__TASK OBJECTIVE__:
Write the records below out again word for word, with the pictures removed.

Dataset entries
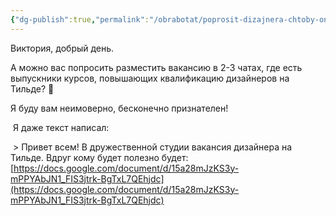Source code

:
 ```yaml
---
{"dg-publish":true,"permalink":"/obrabotat/poprosit-dizajnera-chtoby-on-razmestil-vakansiyu-v-chatah-s-vypusknikami-kursov-po-tilde/"}
---
```


Виктория, добрый день. 

А можно вас попросить разместить вакансию в 2-3 чатах, где есть выпускники курсов, повышающих квалификацию дизайнеров на Тильде? 🤔 

Я буду вам неимоверно, бесконечно признателен! 

 Я даже текст написал:  

 > Привет всем! В дружественной студии вакансия дизайнера на Тильде. Вдруг кому будет полезно будет: [https://docs.google.com/document/d/15a28mJzKS3y-mPPYAbJN1_FIS3jtrk-BgTxL7QEhjdc](https://docs.google.com/document/d/15a28mJzKS3y-mPPYAbJN1_FIS3jtrk-BgTxL7QEhjdc)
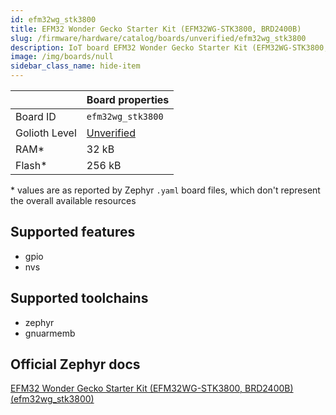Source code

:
 ```yaml
---
id: efm32wg_stk3800
title: EFM32 Wonder Gecko Starter Kit (EFM32WG-STK3800, BRD2400B)
slug: /firmware/hardware/catalog/boards/unverified/efm32wg_stk3800
description: IoT board EFM32 Wonder Gecko Starter Kit (EFM32WG-STK3800, BRD2400B), compatible with Golioth at unverified level.
image: /img/boards/null
sidebar_class_name: hide-item
---
```


[//]: # (This is an auto-generated file, do not edit! Changes to it will be lost upon re-generation)



|                | Board properties     |
| -------------  | -------------------- |
| Board ID       | `efm32wg_stk3800` |
| Golioth Level  | [Unverified](/firmware/hardware#unverified-boards) |
| RAM*           | 32 kB |
| Flash*         | 256 kB |

\* values are as reported by Zephyr `.yaml` board files, which don't represent the overall available resources



## Supported features

* gpio
* nvs

## Supported toolchains

* zephyr
* gnuarmemb

## Official Zephyr docs

[EFM32 Wonder Gecko Starter Kit (EFM32WG-STK3800, BRD2400B) (efm32wg_stk3800)](https://docs.zephyrproject.org/latest/boards/silabs/starter_kits/efm32wg_stk3800/doc/index.html)
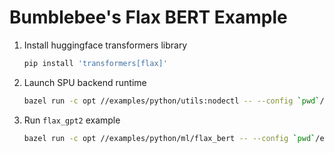 # Bumblebee's Flax BERT Example 

1. Install huggingface transformers library

    ```sh
    pip install 'transformers[flax]'
    ```

2. Launch SPU backend runtime

    ```sh
    bazel run -c opt //examples/python/utils:nodectl -- --config `pwd`/examples/python/conf/2pc.json up
    ```

3. Run `flax_gpt2` example

    ```sh
    bazel run -c opt //examples/python/ml/flax_bert -- --config `pwd`/examples/python/conf/2pc.json

    ```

__RESULT BELOW__:
Source code

:
 ```yaml
---
{"dg-publish":true,"permalink":"/obrabotat/poprosit-dizajnera-chtoby-on-razmestil-vakansiyu-v-chatah-s-vypusknikami-kursov-po-tilde/"}
---
```


Виктория, добрый день. 

А можно вас попросить разместить вакансию в 2-3 чатах, где есть выпускники курсов, повышающих квалификацию дизайнеров на Тильде? 🤔 

Я буду вам неимоверно, бесконечно признателен! 

 Я даже текст написал:  

 > Привет всем! В дружественной студии вакансия дизайнера на Тильде. Вдруг кому будет полезно будет: [https://docs.google.com/document/d/15a28mJzKS3y-mPPYAbJN1_FIS3jtrk-BgTxL7QEhjdc](https://docs.google.com/document/d/15a28mJzKS3y-mPPYAbJN1_FIS3jtrk-BgTxL7QEhjdc)
Source code

:
 ```yaml
---
id: efm32wg_stk3800
title: EFM32 Wonder Gecko Starter Kit (EFM32WG-STK3800, BRD2400B)
slug: /firmware/hardware/catalog/boards/unverified/efm32wg_stk3800
description: IoT board EFM32 Wonder Gecko Starter Kit (EFM32WG-STK3800, BRD2400B), compatible with Golioth at unverified level.
image: /img/boards/null
sidebar_class_name: hide-item
---
```


[//]: # (This is an auto-generated file, do not edit! Changes to it will be lost upon re-generation)



|                | Board properties     |
| -------------  | -------------------- |
| Board ID       | `efm32wg_stk3800` |
| Golioth Level  | [Unverified](/firmware/hardware#unverified-boards) |
| RAM*           | 32 kB |
| Flash*         | 256 kB |

\* values are as reported by Zephyr `.yaml` board files, which don't represent the overall available resources



## Supported features

* gpio
* nvs

## Supported toolchains

* zephyr
* gnuarmemb

## Official Zephyr docs

[EFM32 Wonder Gecko Starter Kit (EFM32WG-STK3800, BRD2400B) (efm32wg_stk3800)](https://docs.zephyrproject.org/latest/boards/silabs/starter_kits/efm32wg_stk3800/doc/index.html)
 # Bumblebee's Flax BERT Example 

1. Install huggingface transformers library

    ```sh
    pip install 'transformers[flax]'
    ```

2. Launch SPU backend runtime

    ```sh
    bazel run -c opt //examples/python/utils:nodectl -- --config `pwd`/examples/python/conf/2pc.json up
    ```

3. Run `flax_gpt2` example

    ```sh
    bazel run -c opt //examples/python/ml/flax_bert -- --config `pwd`/examples/python/conf/2pc.json

    ```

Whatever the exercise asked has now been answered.